Problem to work on:
Using the listing below, please gather every line containing the word "Græmmelse".

Entries provided:
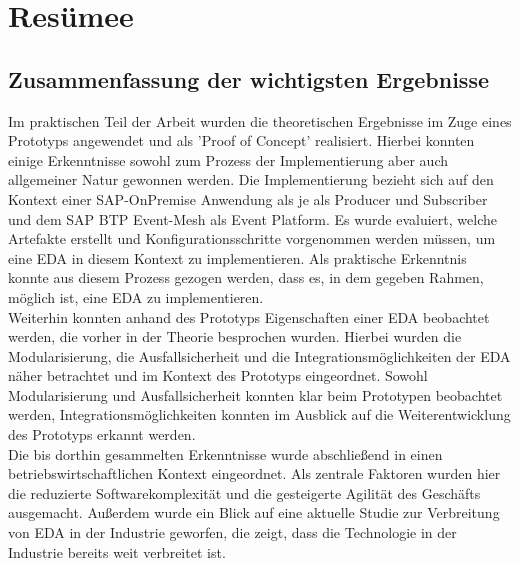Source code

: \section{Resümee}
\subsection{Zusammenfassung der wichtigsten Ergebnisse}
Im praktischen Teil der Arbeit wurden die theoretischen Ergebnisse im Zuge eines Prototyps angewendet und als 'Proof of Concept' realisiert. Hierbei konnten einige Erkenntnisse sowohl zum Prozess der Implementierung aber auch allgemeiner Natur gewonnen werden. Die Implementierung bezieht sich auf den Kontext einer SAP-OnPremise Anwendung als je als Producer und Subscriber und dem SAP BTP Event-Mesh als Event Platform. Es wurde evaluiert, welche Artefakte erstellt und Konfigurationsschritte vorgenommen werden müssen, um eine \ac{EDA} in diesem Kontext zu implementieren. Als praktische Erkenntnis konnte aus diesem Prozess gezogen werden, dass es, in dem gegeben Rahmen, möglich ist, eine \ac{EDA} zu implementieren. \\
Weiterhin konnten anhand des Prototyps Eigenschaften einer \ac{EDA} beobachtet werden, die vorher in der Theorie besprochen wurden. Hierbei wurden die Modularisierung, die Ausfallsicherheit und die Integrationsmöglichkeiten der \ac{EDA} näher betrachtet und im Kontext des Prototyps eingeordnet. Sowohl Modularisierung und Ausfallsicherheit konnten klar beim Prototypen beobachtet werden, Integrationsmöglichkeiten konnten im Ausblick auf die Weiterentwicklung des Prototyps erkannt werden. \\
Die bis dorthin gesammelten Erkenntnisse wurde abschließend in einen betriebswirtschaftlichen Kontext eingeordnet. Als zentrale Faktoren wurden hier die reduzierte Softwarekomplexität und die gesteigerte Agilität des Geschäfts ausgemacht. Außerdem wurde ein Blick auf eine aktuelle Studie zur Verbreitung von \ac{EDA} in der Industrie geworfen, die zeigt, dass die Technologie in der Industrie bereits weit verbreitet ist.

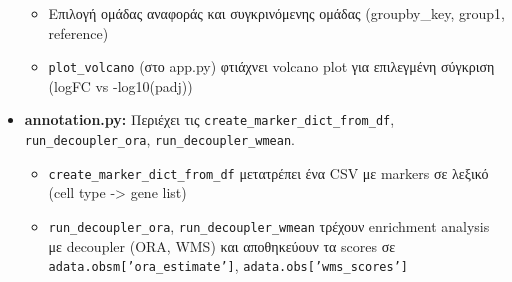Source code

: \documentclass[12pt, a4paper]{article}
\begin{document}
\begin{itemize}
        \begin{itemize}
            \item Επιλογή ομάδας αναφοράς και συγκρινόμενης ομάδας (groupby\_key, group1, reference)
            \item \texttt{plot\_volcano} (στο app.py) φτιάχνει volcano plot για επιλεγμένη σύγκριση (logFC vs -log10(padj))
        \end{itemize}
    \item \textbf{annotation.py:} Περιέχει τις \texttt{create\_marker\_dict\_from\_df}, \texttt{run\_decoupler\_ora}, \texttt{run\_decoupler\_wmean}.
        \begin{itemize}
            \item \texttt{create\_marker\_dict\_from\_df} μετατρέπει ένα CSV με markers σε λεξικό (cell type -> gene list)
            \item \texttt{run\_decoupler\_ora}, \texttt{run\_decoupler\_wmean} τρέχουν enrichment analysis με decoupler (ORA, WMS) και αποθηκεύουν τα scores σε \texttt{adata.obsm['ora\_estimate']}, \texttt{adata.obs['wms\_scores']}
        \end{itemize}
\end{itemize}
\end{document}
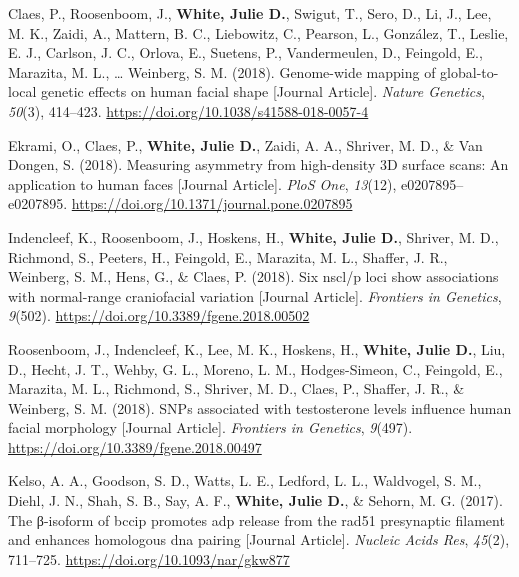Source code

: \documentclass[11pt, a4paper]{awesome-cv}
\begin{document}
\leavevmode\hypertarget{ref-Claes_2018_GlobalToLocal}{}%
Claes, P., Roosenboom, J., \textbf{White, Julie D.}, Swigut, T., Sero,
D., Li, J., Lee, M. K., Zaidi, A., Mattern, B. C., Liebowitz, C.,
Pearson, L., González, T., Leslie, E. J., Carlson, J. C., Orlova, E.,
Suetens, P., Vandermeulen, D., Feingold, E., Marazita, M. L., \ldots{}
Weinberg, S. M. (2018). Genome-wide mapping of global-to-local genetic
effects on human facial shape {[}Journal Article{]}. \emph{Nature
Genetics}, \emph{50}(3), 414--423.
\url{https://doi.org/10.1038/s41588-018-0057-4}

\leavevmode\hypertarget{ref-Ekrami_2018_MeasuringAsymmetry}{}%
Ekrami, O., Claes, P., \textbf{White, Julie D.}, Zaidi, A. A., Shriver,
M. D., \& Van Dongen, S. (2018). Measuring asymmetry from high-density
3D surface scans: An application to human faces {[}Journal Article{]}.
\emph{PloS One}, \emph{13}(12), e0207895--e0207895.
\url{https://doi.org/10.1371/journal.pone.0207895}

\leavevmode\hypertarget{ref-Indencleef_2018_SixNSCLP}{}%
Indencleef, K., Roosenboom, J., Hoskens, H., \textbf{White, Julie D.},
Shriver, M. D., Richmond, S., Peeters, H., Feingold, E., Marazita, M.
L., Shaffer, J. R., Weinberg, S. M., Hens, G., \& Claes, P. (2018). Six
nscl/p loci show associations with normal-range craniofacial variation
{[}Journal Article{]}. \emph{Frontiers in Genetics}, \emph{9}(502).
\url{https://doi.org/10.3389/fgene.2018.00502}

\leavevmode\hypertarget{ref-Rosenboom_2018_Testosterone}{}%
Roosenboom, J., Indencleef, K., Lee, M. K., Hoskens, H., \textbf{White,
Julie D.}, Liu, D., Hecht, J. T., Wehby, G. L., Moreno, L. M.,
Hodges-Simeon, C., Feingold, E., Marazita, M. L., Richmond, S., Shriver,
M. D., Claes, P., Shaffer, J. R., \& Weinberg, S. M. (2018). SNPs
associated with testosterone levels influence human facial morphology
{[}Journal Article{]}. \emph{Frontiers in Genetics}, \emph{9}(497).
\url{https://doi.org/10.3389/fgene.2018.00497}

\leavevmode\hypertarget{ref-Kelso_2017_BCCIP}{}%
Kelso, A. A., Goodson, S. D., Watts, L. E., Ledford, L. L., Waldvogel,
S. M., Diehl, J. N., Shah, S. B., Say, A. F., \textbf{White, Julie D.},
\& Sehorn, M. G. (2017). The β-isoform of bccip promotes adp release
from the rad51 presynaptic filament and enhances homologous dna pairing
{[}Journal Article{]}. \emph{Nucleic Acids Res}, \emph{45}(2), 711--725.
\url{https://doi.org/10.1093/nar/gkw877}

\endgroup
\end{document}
--
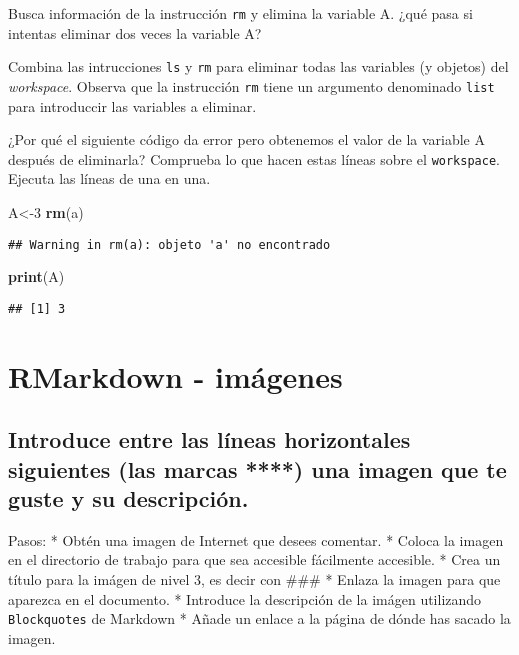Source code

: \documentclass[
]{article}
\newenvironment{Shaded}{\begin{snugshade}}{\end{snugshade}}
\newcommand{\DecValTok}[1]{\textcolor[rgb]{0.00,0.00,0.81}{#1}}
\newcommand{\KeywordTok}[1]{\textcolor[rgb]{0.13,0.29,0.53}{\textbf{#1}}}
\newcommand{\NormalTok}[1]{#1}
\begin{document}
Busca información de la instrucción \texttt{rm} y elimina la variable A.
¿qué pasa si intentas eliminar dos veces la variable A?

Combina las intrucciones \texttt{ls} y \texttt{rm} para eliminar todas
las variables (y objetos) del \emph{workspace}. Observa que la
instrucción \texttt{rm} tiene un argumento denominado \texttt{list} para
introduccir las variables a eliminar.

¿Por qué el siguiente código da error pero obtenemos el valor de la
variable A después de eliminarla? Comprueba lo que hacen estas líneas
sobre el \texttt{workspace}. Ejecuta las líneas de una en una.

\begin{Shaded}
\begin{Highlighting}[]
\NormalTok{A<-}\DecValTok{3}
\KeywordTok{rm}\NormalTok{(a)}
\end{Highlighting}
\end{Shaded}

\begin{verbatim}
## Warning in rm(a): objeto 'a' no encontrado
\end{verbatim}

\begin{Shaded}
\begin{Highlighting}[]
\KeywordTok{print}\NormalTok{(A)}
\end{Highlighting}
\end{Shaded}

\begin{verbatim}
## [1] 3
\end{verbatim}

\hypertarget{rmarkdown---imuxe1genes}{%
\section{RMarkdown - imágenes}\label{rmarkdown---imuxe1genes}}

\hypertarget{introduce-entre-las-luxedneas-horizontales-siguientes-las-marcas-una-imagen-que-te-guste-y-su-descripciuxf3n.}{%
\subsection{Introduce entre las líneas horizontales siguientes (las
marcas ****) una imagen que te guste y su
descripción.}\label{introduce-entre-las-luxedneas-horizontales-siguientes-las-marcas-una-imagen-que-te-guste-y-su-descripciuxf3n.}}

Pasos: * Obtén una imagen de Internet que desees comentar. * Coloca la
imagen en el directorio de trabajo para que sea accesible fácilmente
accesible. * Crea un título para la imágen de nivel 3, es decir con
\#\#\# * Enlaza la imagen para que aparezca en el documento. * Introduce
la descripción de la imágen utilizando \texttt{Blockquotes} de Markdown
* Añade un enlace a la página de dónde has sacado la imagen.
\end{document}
--
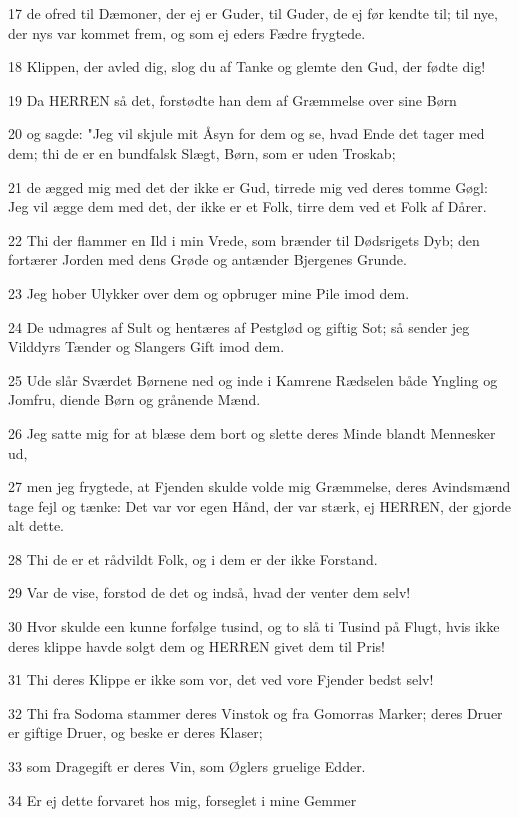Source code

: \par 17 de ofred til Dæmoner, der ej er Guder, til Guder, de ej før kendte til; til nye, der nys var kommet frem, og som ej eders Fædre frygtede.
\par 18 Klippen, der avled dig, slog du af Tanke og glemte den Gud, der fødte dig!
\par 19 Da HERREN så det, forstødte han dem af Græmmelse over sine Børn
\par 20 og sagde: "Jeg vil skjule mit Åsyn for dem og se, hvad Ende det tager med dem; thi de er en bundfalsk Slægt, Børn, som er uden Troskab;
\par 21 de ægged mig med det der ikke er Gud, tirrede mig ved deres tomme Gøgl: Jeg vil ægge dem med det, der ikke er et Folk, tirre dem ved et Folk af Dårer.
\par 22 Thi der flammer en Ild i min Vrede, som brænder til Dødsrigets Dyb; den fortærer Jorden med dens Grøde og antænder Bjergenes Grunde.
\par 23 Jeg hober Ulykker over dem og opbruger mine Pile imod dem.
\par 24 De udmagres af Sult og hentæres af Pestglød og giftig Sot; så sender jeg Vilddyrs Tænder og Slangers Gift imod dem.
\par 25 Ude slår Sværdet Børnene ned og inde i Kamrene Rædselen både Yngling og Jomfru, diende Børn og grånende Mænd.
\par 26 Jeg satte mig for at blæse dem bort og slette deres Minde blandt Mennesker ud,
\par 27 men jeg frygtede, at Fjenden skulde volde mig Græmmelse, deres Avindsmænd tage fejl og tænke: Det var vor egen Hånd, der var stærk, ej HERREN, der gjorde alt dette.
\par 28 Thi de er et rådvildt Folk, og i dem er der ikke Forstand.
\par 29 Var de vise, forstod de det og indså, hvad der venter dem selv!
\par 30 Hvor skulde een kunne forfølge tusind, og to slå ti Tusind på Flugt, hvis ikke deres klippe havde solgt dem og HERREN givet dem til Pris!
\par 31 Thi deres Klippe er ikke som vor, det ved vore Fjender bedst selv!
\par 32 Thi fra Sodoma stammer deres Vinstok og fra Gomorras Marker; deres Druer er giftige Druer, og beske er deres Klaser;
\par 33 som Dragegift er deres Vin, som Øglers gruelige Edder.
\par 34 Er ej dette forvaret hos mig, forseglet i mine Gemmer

Exercise solution:
\par 19 Da HERREN så det, forstødte han dem af Græmmelse over sine Børn
\par 27 men jeg frygtede, at Fjenden skulde volde mig Græmmelse, deres Avindsmænd tage fejl og tænke: Det var vor egen Hånd, der var stærk, ej HERREN, der gjorde alt dette.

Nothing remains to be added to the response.